Top of Stored data

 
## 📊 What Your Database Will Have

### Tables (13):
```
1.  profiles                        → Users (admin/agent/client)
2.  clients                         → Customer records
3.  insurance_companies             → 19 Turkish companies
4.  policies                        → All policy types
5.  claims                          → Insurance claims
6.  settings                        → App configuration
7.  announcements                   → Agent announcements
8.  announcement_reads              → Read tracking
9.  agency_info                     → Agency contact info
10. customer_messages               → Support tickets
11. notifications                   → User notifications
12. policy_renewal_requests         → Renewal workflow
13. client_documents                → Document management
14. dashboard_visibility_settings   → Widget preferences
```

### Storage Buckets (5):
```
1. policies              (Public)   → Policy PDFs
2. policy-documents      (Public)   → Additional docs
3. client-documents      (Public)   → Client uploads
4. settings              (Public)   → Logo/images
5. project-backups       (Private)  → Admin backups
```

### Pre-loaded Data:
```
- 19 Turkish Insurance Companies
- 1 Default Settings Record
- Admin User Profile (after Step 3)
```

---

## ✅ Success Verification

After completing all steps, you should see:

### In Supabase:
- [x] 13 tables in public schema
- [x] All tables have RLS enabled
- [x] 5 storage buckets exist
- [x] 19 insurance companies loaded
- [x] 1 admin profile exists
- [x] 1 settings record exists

Bottom of Stored data
Top of Stored data

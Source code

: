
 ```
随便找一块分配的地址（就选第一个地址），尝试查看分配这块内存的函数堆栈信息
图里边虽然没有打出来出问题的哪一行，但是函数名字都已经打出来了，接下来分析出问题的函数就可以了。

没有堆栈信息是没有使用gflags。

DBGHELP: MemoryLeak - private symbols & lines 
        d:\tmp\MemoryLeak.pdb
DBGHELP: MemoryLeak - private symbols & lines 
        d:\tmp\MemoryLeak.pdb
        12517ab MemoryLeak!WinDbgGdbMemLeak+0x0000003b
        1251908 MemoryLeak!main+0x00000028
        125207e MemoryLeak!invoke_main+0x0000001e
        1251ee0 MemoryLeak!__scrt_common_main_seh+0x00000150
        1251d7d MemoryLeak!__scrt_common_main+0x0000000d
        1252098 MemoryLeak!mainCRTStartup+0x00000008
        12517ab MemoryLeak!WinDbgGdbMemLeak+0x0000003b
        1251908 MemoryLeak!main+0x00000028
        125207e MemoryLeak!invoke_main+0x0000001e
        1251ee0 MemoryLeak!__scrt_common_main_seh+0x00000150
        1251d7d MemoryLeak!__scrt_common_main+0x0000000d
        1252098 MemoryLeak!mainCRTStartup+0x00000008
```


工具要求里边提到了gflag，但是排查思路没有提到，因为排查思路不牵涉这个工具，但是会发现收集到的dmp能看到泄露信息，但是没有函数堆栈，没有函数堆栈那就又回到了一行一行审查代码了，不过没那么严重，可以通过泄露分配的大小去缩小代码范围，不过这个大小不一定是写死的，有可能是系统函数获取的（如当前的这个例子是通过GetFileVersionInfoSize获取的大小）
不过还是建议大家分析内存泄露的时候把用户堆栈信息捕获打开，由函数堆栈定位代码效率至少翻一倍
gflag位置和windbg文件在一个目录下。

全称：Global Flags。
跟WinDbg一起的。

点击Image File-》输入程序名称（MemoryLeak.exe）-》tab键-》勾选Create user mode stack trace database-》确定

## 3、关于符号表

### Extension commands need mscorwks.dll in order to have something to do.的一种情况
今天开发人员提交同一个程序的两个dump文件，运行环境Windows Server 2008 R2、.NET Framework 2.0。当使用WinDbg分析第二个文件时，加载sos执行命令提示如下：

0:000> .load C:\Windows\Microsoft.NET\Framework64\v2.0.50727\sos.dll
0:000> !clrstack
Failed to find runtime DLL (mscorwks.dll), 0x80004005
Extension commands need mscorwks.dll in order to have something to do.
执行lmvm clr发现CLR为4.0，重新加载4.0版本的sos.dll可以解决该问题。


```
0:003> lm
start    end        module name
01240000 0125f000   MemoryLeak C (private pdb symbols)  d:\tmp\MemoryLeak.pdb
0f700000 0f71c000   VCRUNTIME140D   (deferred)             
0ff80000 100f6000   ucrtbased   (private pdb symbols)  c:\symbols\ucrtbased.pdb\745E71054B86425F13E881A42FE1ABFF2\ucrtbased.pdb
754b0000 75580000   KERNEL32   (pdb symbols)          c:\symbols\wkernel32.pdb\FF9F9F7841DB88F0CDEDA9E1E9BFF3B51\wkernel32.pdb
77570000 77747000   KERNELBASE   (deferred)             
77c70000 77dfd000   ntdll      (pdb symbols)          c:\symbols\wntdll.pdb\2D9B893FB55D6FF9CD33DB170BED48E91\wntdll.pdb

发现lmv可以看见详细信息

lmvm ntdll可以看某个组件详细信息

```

Bottom of Stored data
Top of Stored data

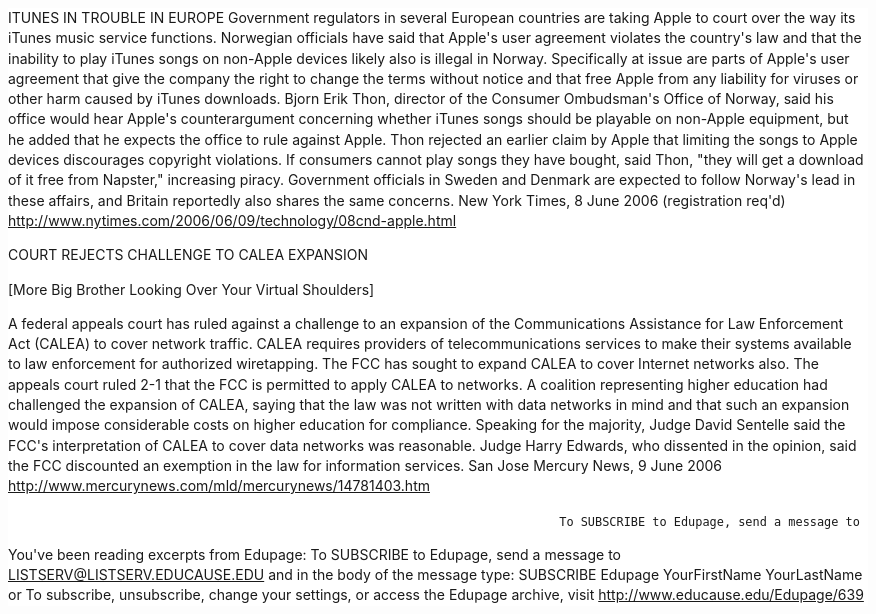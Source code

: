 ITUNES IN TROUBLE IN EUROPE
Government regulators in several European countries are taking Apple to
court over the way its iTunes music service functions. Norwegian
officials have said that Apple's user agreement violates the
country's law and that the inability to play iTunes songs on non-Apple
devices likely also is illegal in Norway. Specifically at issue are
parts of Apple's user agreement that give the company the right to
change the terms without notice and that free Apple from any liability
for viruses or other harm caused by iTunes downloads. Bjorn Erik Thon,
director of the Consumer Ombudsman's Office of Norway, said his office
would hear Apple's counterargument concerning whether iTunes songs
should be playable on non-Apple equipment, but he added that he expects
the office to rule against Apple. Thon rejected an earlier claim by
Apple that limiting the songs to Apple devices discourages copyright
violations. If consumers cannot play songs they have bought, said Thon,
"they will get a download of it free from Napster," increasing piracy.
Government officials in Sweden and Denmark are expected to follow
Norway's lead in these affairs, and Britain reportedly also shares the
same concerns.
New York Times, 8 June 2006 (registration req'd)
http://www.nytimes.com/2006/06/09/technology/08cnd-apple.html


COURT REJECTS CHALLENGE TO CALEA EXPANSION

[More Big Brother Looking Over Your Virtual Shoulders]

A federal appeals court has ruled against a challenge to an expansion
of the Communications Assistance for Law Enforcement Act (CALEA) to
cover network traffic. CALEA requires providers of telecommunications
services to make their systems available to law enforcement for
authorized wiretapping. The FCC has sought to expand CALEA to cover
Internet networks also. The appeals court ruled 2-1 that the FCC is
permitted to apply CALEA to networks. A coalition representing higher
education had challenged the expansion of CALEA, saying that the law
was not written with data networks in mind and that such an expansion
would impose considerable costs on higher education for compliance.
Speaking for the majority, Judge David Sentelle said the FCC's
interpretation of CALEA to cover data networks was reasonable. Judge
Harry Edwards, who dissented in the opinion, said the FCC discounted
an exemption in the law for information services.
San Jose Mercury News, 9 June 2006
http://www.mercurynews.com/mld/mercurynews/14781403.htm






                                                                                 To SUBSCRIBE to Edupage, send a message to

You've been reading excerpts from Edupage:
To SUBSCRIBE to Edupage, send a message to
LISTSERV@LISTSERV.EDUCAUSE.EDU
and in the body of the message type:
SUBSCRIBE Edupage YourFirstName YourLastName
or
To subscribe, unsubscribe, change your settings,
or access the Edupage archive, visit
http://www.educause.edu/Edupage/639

Bottom of Stored data

**Task objective**
Out of the data above, set down the lines from the one with "TROUBLE IN EUROPE" to the one with "cover network traffic.", both included, exactly as written and with no additions.

**Solution to this problem**
: ITUNES IN TROUBLE IN EUROPE
Government regulators in several European countries are taking Apple to
court over the way its iTunes music service functions. Norwegian
officials have said that Apple's user agreement violates the
country's law and that the inability to play iTunes songs on non-Apple
devices likely also is illegal in Norway. Specifically at issue are
parts of Apple's user agreement that give the company the right to
change the terms without notice and that free Apple from any liability
for viruses or other harm caused by iTunes downloads. Bjorn Erik Thon,
director of the Consumer Ombudsman's Office of Norway, said his office
would hear Apple's counterargument concerning whether iTunes songs
should be playable on non-Apple equipment, but he added that he expects
the office to rule against Apple. Thon rejected an earlier claim by
Apple that limiting the songs to Apple devices discourages copyright
violations. If consumers cannot play songs they have bought, said Thon,
"they will get a download of it free from Napster," increasing piracy.
Government officials in Sweden and Denmark are expected to follow
Norway's lead in these affairs, and Britain reportedly also shares the
same concerns.
New York Times, 8 June 2006 (registration req'd)
http://www.nytimes.com/2006/06/09/technology/08cnd-apple.html


COURT REJECTS CHALLENGE TO CALEA EXPANSION

[More Big Brother Looking Over Your Virtual Shoulders]

A federal appeals court has ruled against a challenge to an expansion
of the Communications Assistance for Law Enforcement Act (CALEA) to
cover network traffic. CALEA requires providers of telecommunications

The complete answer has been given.